*ACTIVITY*
In the records below, pick out all lines containing the word "Function".
━━━ SUPPLIED RECORDS
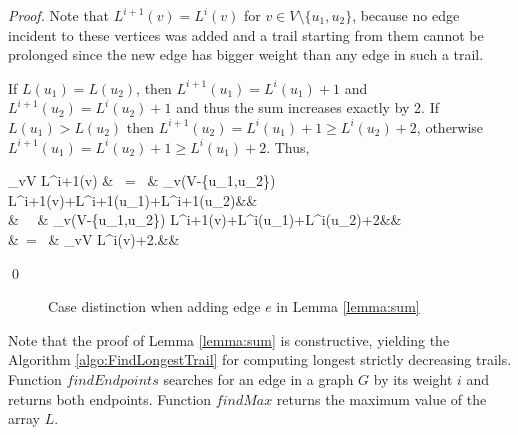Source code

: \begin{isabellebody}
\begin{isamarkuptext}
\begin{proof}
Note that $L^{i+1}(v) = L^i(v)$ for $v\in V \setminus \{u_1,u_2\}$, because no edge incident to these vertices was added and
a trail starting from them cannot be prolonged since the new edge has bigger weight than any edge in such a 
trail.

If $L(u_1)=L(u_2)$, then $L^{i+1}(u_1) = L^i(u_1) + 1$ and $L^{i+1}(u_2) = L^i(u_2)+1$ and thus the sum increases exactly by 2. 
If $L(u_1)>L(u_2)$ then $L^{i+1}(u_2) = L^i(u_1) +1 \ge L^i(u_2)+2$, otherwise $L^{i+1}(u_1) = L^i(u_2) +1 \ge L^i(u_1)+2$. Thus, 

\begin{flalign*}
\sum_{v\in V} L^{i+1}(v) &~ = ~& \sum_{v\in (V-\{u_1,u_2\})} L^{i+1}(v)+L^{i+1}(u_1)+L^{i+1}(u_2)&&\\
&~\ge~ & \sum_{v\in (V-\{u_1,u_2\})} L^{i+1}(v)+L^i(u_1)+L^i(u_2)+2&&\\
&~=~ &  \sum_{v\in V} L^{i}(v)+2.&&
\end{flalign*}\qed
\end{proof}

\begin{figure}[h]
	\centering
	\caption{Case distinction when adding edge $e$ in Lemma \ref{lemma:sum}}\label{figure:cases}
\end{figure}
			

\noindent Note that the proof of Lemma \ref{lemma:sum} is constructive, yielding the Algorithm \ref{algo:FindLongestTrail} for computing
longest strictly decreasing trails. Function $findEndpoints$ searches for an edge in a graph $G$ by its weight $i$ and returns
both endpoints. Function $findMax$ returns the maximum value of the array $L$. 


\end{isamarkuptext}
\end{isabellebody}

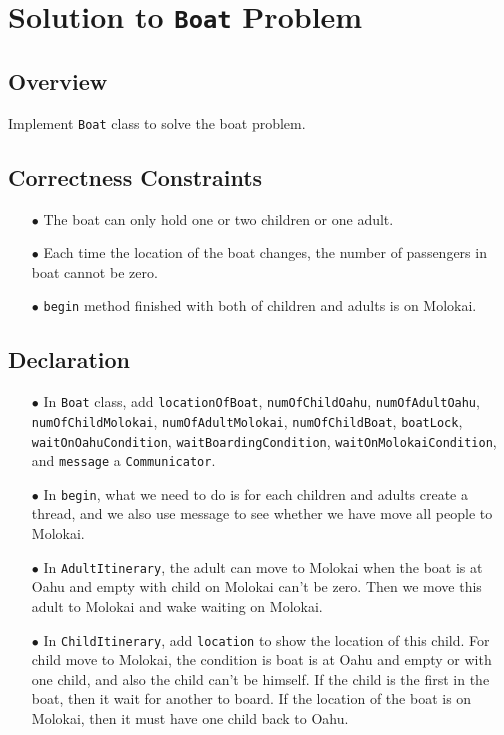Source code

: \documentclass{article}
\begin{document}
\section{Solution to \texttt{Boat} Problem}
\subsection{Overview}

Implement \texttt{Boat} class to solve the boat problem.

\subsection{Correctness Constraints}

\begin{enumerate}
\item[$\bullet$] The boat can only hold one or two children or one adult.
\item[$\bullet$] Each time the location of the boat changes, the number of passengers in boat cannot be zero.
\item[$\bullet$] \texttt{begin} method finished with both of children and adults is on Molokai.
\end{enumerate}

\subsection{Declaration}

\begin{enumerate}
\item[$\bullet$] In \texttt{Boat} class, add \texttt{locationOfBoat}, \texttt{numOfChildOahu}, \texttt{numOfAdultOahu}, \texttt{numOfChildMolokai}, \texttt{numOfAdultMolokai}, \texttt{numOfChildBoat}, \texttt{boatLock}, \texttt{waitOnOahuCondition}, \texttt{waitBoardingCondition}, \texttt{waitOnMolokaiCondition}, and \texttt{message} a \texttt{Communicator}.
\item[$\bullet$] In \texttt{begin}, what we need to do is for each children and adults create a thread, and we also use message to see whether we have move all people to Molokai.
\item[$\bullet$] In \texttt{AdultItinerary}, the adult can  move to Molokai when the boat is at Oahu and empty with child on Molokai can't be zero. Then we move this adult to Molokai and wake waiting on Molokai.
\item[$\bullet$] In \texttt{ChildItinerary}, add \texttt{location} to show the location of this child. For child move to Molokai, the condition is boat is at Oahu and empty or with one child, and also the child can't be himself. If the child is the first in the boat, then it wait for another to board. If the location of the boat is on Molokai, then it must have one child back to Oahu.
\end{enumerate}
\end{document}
━━━━━━
*RESULT FOR THIS TASK*
longest strictly decreasing trails. Function $findEndpoints$ searches for an edge in a graph $G$ by its weight $i$ and returns
both endpoints. Function $findMax$ returns the maximum value of the array $L$. 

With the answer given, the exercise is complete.